── Data records ──

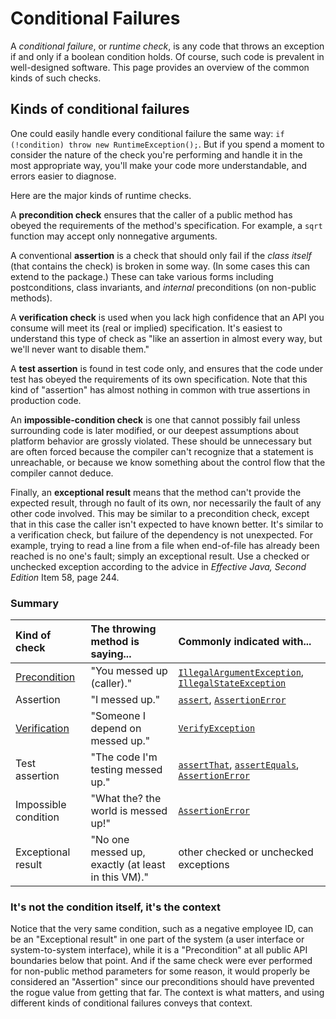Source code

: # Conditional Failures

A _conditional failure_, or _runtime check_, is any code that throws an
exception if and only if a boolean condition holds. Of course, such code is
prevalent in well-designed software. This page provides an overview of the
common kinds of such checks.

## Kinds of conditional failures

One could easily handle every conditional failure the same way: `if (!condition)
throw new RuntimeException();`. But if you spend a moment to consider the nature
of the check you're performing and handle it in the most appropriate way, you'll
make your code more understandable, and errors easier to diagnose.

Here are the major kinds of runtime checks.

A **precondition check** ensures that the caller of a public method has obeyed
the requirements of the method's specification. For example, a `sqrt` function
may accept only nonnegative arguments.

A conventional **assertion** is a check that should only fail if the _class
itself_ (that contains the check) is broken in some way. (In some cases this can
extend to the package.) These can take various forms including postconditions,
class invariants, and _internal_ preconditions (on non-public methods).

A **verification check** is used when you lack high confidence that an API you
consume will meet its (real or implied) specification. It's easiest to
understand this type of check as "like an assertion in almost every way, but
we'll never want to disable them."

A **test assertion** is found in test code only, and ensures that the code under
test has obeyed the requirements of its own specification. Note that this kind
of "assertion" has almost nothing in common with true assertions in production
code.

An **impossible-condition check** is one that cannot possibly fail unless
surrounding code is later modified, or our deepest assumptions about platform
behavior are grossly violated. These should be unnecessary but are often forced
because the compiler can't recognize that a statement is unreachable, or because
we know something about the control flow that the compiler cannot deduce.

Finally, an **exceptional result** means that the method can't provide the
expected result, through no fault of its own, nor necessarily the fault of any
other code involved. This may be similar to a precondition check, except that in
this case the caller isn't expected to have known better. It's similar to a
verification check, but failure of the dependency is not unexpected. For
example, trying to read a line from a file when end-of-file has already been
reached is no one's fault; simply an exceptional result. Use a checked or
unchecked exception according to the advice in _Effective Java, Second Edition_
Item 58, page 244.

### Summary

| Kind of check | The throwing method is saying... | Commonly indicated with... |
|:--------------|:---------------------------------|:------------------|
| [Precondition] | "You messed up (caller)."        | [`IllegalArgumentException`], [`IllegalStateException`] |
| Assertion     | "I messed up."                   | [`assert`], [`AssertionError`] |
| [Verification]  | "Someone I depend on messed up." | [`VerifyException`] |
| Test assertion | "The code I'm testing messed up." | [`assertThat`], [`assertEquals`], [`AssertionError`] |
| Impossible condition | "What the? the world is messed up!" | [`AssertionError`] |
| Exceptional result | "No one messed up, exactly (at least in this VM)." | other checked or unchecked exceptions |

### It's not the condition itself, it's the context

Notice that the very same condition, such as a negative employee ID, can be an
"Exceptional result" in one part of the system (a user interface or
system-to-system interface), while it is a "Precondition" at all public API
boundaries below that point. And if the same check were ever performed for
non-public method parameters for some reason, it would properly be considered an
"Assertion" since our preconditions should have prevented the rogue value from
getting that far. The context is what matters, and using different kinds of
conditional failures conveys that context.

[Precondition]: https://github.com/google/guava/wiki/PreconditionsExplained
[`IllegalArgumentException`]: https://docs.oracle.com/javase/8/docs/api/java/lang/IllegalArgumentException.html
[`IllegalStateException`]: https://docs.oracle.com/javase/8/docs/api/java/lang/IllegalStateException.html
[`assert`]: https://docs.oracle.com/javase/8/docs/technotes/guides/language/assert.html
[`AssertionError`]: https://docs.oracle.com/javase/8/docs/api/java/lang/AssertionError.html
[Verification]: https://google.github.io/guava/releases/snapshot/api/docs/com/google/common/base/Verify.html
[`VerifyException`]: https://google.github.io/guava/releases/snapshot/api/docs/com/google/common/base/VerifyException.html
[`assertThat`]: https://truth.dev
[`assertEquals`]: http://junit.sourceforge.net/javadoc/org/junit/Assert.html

───

Write out, exactly, the lines of the material from the very first through the line containing "One could easily", and leave out every picture.

Source code

: # Conditional Failures

A _conditional failure_, or _runtime check_, is any code that throws an
exception if and only if a boolean condition holds. Of course, such code is
prevalent in well-designed software. This page provides an overview of the
common kinds of such checks.

## Kinds of conditional failures

One could easily handle every conditional failure the same way: `if (!condition)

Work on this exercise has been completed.